Spin-Torque Ferromagnetic Resonance in PMA Thin Film Structures

Thin film systems with strong perpendicular magnetic anisotropy (PMA) are important for many spintronic device applications. For example for magnetic memory, strong PMA can enable ultra-high density storage, in combination with enhanced non-volatility and low write energy. Recently, some interesting phenomena, including the spin Hall effect and spin orbit fields, have been reported in normal metal/ferromagnetic (NM/FM) structures with PMA. These effects, which arise from spin-orbit coupling in the structure, convert charge current into torques (a field-like torque and/or a damping-like torque) on the magnetization of the FM that can be strong enough to switch the magnetization, generate persistent magnetic oscillation, and efficiently move domain walls.

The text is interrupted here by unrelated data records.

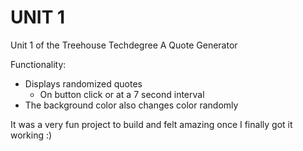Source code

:# UNIT 1
 Unit 1 of the Treehouse Techdegree
 A Quote Generator
 
 Functionality:
 - Displays randomized quotes
   - On button click or at a 7 second interval
 - The background color also changes color randomly
 
 It was a very fun project to build and felt amazing once I finally got it working :)
 
 
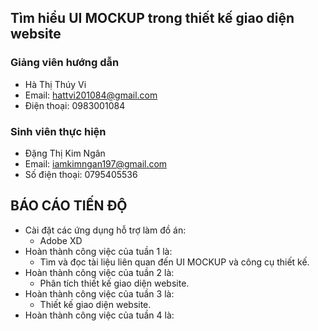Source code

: ## Tìm hiểu UI MOCKUP trong thiết kế giao diện website ##
### Giảng viên hướng dẫn ###
  - Hà Thị Thúy Vi
  - Email: hattvi201084@gmail.com
  - Điện thoại: 0983001084
### Sinh viên thực hiện ###
  - Đặng Thị Kim Ngân
  - Email: iamkimngan197@gmail.com
  - Số điện thoại: 0795405536
## BÁO CÁO TIẾN ĐỘ ##
- Cài đặt các ứng dụng hỗ trợ làm đồ án:
  + Adobe XD
- Hoàn thành công việc của tuần 1 là:
  + Tìm và đọc tài liệu liên quan đến UI MOCKUP và công cụ thiết kế.
- Hoàn thành công việc của tuần 2 là:
  + Phân tích thiết kế giao diện website.
- Hoàn thành công việc của tuần 3 là:
  + Thiết kế giao diện website.
- Hoàn thành công việc của tuần 4 là:
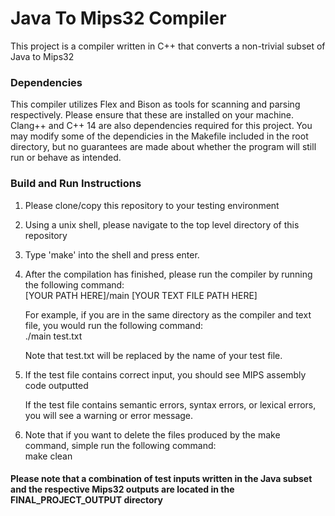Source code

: # Java To Mips32 Compiler
This project is a compiler written in C++ that converts a non-trivial subset of Java to Mips32

### Dependencies
This compiler utilizes Flex and Bison as tools for scanning and parsing respectively. Please ensure that these are installed on your machine. Clang++ and C++ 14 are also dependencies required for this project. You may modify some of the dependicies in the Makefile included in the root directory, but no guarantees are made about whether the program will still run or behave as intended. 

### Build and Run Instructions

1. Please clone/copy this repository to your testing environment
2. Using a unix shell, please navigate to the top level directory of this repository
3. Type 'make' into the shell and press enter. <br />
4. After the compilation has finished, please run the compiler by running the following command: <br />
    [YOUR PATH HERE]/main    [YOUR TEXT FILE PATH HERE]

    For example, if you are in the same directory as the compiler and text file, you would run the following command: <br />
    ./main test.txt <br />

    Note that test.txt will be replaced by the name of your test file.

5. If the test file contains correct input, you should see MIPS assembly code outputted <br />
   

   If the test file contains semantic errors, syntax errors, or lexical errors, you will see a warning or error message. 

6. Note that if you want to delete the files produced by the make command, simple run the following command: <br />
    make clean

#### Please note that a combination of test inputs written in the Java subset and the respective Mips32 outputs are located in the FINAL_PROJECT_OUTPUT directory

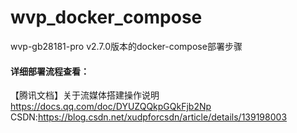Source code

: # wvp_docker_compose
wvp-gb28181-pro v2.7.0版本的docker-compose部署步骤
#### 详细部署流程查看：
【腾讯文档】关于流媒体搭建操作说明
https://docs.qq.com/doc/DYUZQQkpGQkFjb2Np
CSDN:https://blog.csdn.net/xudpforcsdn/article/details/139198003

Here we show that spin-torque ferromagnetic resonance (ST-FMR) can be effectively employed to characterize the anisotropy, the spin-orbit torques, and the magnetic damping of a PMA structure. We will report on ST-FMR results from several PMA systems, including W/Hf(t)/CoFeB/MgO and W/CoFeB where we have found large values for both the first order and second order terms of the magnetic anisotropy and where we have measured intrinsic and extrinsic contributions to the effective magnetic damping.